HOW TO COMPLETE THIS TASK. Copy every record below exactly, leaving out any pictures.

(Source texts of formatted documents)

/---

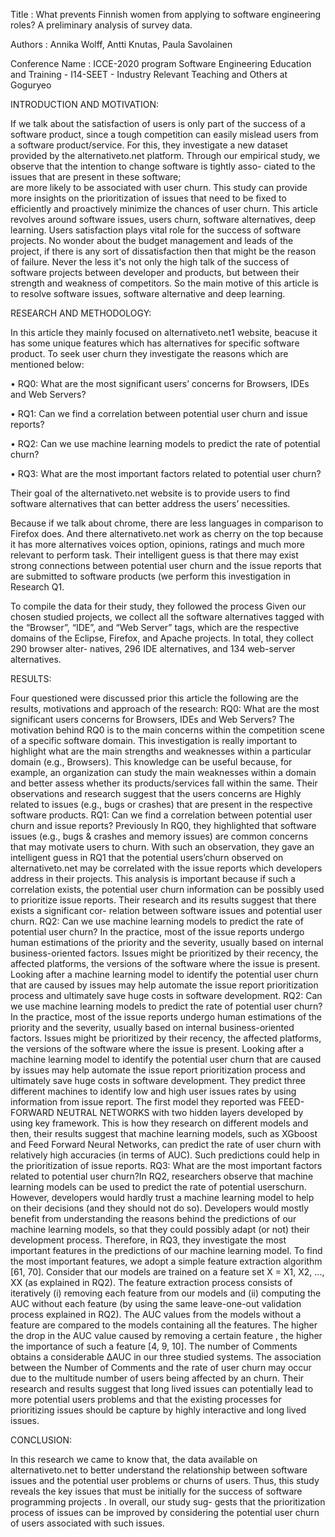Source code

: Title : What prevents Finnish women from applying to software engineering roles? A preliminary analysis of survey data.

 Authors : Annika Wolff, Antti Knutas, Paula Savolainen

 Conference Name : ICCE-2020 program Software Engineering Education and Training - I14-SEET - Industry Relevant Teaching and Others at Goguryeo
 
 INTRODUCTION AND MOTIVATION: 

If we talk about the satisfaction of users is only part of the success of a software
product, since a tough  competition can easily mislead users from a
software product/service. For this, they investigate a new dataset
provided by the alternativeto.net platform. Through our empirical study,
we observe that  the intention to change software is tightly asso-
ciated to the issues that are present in these software;  
are more likely to be associated with user churn. This study can
provide more insights on the prioritization of issues that need to
be fixed to efficiently and proactively minimize the chances of user churn.
This article revolves around software issues, users churn, software alternatives, deep learning.
Users satisfaction plays vital role for the success of software projects. No wonder about the budget management and leads of the project, if there is any sort of dissatisfaction then that might be the reason of failure.
Never the less it's not only the high talk of the success of software projects between developer and products, but between their strength and weakness of competitors.
So the main motive of this article is to resolve software issues, software alternative and deep learning.

RESEARCH AND METHODOLOGY:

In this article they mainly focused on alternativeto.net1 website, beacuse it has some unique features which has alternatives for specific software product.
To seek user churn they investigate the reasons which are mentioned below:

• RQ0: What are the most significant users’ concerns for Browsers,
IDEs and Web Servers?

• RQ1: Can we find a correlation between potential user churn and
issue reports?

• RQ2: Can we use machine learning models to predict the rate of
potential churn?

• RQ3: What are the most important factors related to potential user
churn?

Their  goal of the alternativeto.net website is to provide users to find
software alternatives that can better address the users’ necessities.

Because if we talk about chrome, there are less languages in comparison to Firefox does. And there alternativeto.net work as cherry on the top because it has more alternatives voices option, opinions, ratings and much more relevant to perform task.
Their intelligent guess is that there may exist strong connections  between potential user churn and the issue reports that are submitted to software products (we perform this investigation in Research Q1.

To compile  the data for their study, they followed the process  Given our chosen studied projects, we collect
all the software alternatives tagged with the “Browser”, “IDE”, and
“Web Server” tags, which are the respective domains of the Eclipse,
Firefox, and Apache projects. In total, they collect 290 browser alter- natives, 296 IDE alternatives, and 134 web-server alternatives.

RESULTS:

Four questioned were discussed prior this article the following are the results, motivations and approach of the research:
RQ0: What are the most significant users concerns for Browsers, IDEs and Web Servers?
The motivation behind RQ0 is to  the main concerns within the competition scene of a specific software domain. This investigation is really important to highlight what are the main strengths and weaknesses within a particular domain (e.g., Browsers). This knowledge can be useful because, for example, an organization can study the main weaknesses within a domain and better assess whether its products/services fall within the same.
Their observations and research  suggest that the users concerns are
Highly related to issues (e.g., bugs or crashes) that are present in the respective software products.
RQ1: Can we find a correlation between potential user churn and issue reports?
Previously In RQ0, they highlighted  that software issues (e.g., bugs & crashes and memory issues) are common concerns that may
motivate users to churn. With such an observation, they gave an intelligent guess in RQ1 that the potential users’churn observed on alternativeto.net
may be correlated with the issue reports which developers address in their  projects. This analysis is important because if such a correlation exists, the potential user churn information can be possibly used to prioritize issue reports. Their research and its results suggest that there exists a significant cor-
relation between software issues and potential user churn.
RQ2: Can we use machine learning models to
predict the rate of potential user churn?
In the practice, most of the issue reports undergo human estimations of the priority and the severity, usually based
on internal business-oriented factors. Issues
might be prioritized by their recency, the affected platforms, the versions of the software where the issue is present. Looking after a machine learning model to identify the potential user churn that are
caused by issues may help automate the issue report prioritization process and ultimately save huge costs in software development.
RQ2: Can we use machine learning models to
predict the rate of potential user churn?
In the practice, most of the issue reports undergo human estimations of the priority and the severity, usually based
on internal business-oriented factors. Issues
might be prioritized by their recency, the affected platforms, the versions of the software where the issue is present. Looking after a machine learning model to identify the potential user churn that are
caused by issues may help automate the issue report prioritization process and ultimately save huge costs in software development.
They predict three different machines to identify low and high user issues rates by using information from issue report.
The first model they reported was FEED-FORWARD NEUTRAL 
NETWORKS with two hidden layers developed by using key framework. This is how they research on different models and then, their  results suggest that machine learning models, such as XGboost and Feed Forward Neural Networks, can predict the rate of user churn with relatively high accuracies (in terms of AUC).
Such predictions could help in the prioritization of issue reports.
RQ3: What are the most important factors
related to potential user churn?In RQ2, researchers  observe that machine learning models
can be used to predict the rate of potential userschurn. However, developers would hardly trust a machine learning model to help on their decisions (and they should not do so). Developers would mostly benefit from understanding the reasons behind the
predictions of our machine learning models, so that they could
possibly adapt (or not) their development process. Therefore, in
RQ3, they investigate the most important features in the predictions
of our machine learning model.
To find the most important features, we adopt a simple feature
extraction algorithm [61, 70]. Consider that our models are trained
on a feature set X = X1, X2, ..., XX (as explained in RQ2). The feature
extraction process consists of iteratively (i) removing each feature 
from our models and (ii) computing the AUC without each feature (by using the same leave-one-out validation process explained
in RQ2). The AUC values from the models without a feature  are
compared to the models containing all the features. The higher the drop in
the AUC value caused by removing a certain feature 
, the higher
the importance of such a feature  [4, 9, 10].
The number of Comments obtains a considerable ΔAUC in our three studied systems. The association between the Number of Comments and the rate of user churn may occur due to the multitude
number of users being affected by an churn. 
Their research and  results suggest that long lived issues can potentially lead to more potential users problems  and that the existing processes for prioritizing issues should be capture by highly interactive and long lived issues.

CONCLUSION:

In this research we came to know that, the data available on alternativeto.net to better understand the relationship between software issues and the potential user problems or churns  of users.
Thus, this study reveals the key issues that must be initially for the success of software programming projects
. In overall, our study sug-
gests that the prioritization process of issues can be improved by
considering the potential user churn of users associated with such issues.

\---

EXERCISE ANSWER.
Source code

: Title : What prevents Finnish women from applying to software engineering roles? A preliminary analysis of survey data.

 Authors : Annika Wolff, Antti Knutas, Paula Savolainen

 Conference Name : ICCE-2020 program Software Engineering Education and Training - I14-SEET - Industry Relevant Teaching and Others at Goguryeo
 
 INTRODUCTION AND MOTIVATION: 

If we talk about the satisfaction of users is only part of the success of a software
product, since a tough  competition can easily mislead users from a
software product/service. For this, they investigate a new dataset
provided by the alternativeto.net platform. Through our empirical study,
we observe that  the intention to change software is tightly asso-
ciated to the issues that are present in these software;  
are more likely to be associated with user churn. This study can
provide more insights on the prioritization of issues that need to
be fixed to efficiently and proactively minimize the chances of user churn.
This article revolves around software issues, users churn, software alternatives, deep learning.
Users satisfaction plays vital role for the success of software projects. No wonder about the budget management and leads of the project, if there is any sort of dissatisfaction then that might be the reason of failure.
Never the less it's not only the high talk of the success of software projects between developer and products, but between their strength and weakness of competitors.
So the main motive of this article is to resolve software issues, software alternative and deep learning.

RESEARCH AND METHODOLOGY:

In this article they mainly focused on alternativeto.net1 website, beacuse it has some unique features which has alternatives for specific software product.
To seek user churn they investigate the reasons which are mentioned below:

• RQ0: What are the most significant users’ concerns for Browsers,
IDEs and Web Servers?

• RQ1: Can we find a correlation between potential user churn and
issue reports?

• RQ2: Can we use machine learning models to predict the rate of
potential churn?

• RQ3: What are the most important factors related to potential user
churn?

Their  goal of the alternativeto.net website is to provide users to find
software alternatives that can better address the users’ necessities.

Because if we talk about chrome, there are less languages in comparison to Firefox does. And there alternativeto.net work as cherry on the top because it has more alternatives voices option, opinions, ratings and much more relevant to perform task.
Their intelligent guess is that there may exist strong connections  between potential user churn and the issue reports that are submitted to software products (we perform this investigation in Research Q1.

To compile  the data for their study, they followed the process  Given our chosen studied projects, we collect
all the software alternatives tagged with the “Browser”, “IDE”, and
“Web Server” tags, which are the respective domains of the Eclipse,
Firefox, and Apache projects. In total, they collect 290 browser alter- natives, 296 IDE alternatives, and 134 web-server alternatives.

RESULTS:

Four questioned were discussed prior this article the following are the results, motivations and approach of the research:
RQ0: What are the most significant users concerns for Browsers, IDEs and Web Servers?
The motivation behind RQ0 is to  the main concerns within the competition scene of a specific software domain. This investigation is really important to highlight what are the main strengths and weaknesses within a particular domain (e.g., Browsers). This knowledge can be useful because, for example, an organization can study the main weaknesses within a domain and better assess whether its products/services fall within the same.
Their observations and research  suggest that the users concerns are
Highly related to issues (e.g., bugs or crashes) that are present in the respective software products.
RQ1: Can we find a correlation between potential user churn and issue reports?
Previously In RQ0, they highlighted  that software issues (e.g., bugs & crashes and memory issues) are common concerns that may
motivate users to churn. With such an observation, they gave an intelligent guess in RQ1 that the potential users’churn observed on alternativeto.net
may be correlated with the issue reports which developers address in their  projects. This analysis is important because if such a correlation exists, the potential user churn information can be possibly used to prioritize issue reports. Their research and its results suggest that there exists a significant cor-
relation between software issues and potential user churn.
RQ2: Can we use machine learning models to
predict the rate of potential user churn?
In the practice, most of the issue reports undergo human estimations of the priority and the severity, usually based
on internal business-oriented factors. Issues
might be prioritized by their recency, the affected platforms, the versions of the software where the issue is present. Looking after a machine learning model to identify the potential user churn that are
caused by issues may help automate the issue report prioritization process and ultimately save huge costs in software development.
RQ2: Can we use machine learning models to
predict the rate of potential user churn?
In the practice, most of the issue reports undergo human estimations of the priority and the severity, usually based
on internal business-oriented factors. Issues
might be prioritized by their recency, the affected platforms, the versions of the software where the issue is present. Looking after a machine learning model to identify the potential user churn that are
caused by issues may help automate the issue report prioritization process and ultimately save huge costs in software development.
They predict three different machines to identify low and high user issues rates by using information from issue report.
The first model they reported was FEED-FORWARD NEUTRAL 
NETWORKS with two hidden layers developed by using key framework. This is how they research on different models and then, their  results suggest that machine learning models, such as XGboost and Feed Forward Neural Networks, can predict the rate of user churn with relatively high accuracies (in terms of AUC).
Such predictions could help in the prioritization of issue reports.
RQ3: What are the most important factors
related to potential user churn?In RQ2, researchers  observe that machine learning models
can be used to predict the rate of potential userschurn. However, developers would hardly trust a machine learning model to help on their decisions (and they should not do so). Developers would mostly benefit from understanding the reasons behind the
predictions of our machine learning models, so that they could
possibly adapt (or not) their development process. Therefore, in
RQ3, they investigate the most important features in the predictions
of our machine learning model.
To find the most important features, we adopt a simple feature
extraction algorithm [61, 70]. Consider that our models are trained
on a feature set X = X1, X2, ..., XX (as explained in RQ2). The feature
extraction process consists of iteratively (i) removing each feature 
from our models and (ii) computing the AUC without each feature (by using the same leave-one-out validation process explained
in RQ2). The AUC values from the models without a feature  are
compared to the models containing all the features. The higher the drop in
the AUC value caused by removing a certain feature 
, the higher
the importance of such a feature  [4, 9, 10].
The number of Comments obtains a considerable ΔAUC in our three studied systems. The association between the Number of Comments and the rate of user churn may occur due to the multitude
number of users being affected by an churn. 
Their research and  results suggest that long lived issues can potentially lead to more potential users problems  and that the existing processes for prioritizing issues should be capture by highly interactive and long lived issues.

CONCLUSION:

In this research we came to know that, the data available on alternativeto.net to better understand the relationship between software issues and the potential user problems or churns  of users.
Thus, this study reveals the key issues that must be initially for the success of software programming projects
. In overall, our study sug-
gests that the prioritization process of issues can be improved by
considering the potential user churn of users associated with such issues.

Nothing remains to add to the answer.